=== WORK REQUIRED ===
Count the lines below that contain the word "text". Give only the number.

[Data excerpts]
========================

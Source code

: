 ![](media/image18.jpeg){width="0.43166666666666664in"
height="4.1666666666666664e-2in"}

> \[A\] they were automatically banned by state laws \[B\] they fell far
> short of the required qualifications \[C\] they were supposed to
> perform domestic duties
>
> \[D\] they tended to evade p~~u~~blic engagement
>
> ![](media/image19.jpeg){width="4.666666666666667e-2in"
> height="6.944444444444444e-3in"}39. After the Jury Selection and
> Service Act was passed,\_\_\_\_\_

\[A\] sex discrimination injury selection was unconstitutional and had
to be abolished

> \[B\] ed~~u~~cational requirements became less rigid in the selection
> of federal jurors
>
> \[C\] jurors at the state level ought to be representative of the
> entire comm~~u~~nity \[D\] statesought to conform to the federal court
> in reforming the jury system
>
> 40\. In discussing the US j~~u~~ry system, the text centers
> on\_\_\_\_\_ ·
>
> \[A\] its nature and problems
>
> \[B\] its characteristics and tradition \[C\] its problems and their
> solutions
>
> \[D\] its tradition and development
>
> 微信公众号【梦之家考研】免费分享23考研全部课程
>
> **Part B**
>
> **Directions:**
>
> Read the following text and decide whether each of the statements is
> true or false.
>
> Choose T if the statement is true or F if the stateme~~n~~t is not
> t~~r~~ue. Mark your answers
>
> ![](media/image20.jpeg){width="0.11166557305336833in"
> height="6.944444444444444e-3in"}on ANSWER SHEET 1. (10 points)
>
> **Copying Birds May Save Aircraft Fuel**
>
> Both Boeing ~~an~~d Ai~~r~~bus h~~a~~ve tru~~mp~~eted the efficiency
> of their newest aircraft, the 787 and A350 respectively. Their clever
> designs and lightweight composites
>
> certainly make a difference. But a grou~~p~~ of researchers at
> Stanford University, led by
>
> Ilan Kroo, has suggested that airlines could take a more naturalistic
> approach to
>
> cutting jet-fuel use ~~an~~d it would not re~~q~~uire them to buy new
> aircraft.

========================

=== PROBLEM SOLUTION ===
2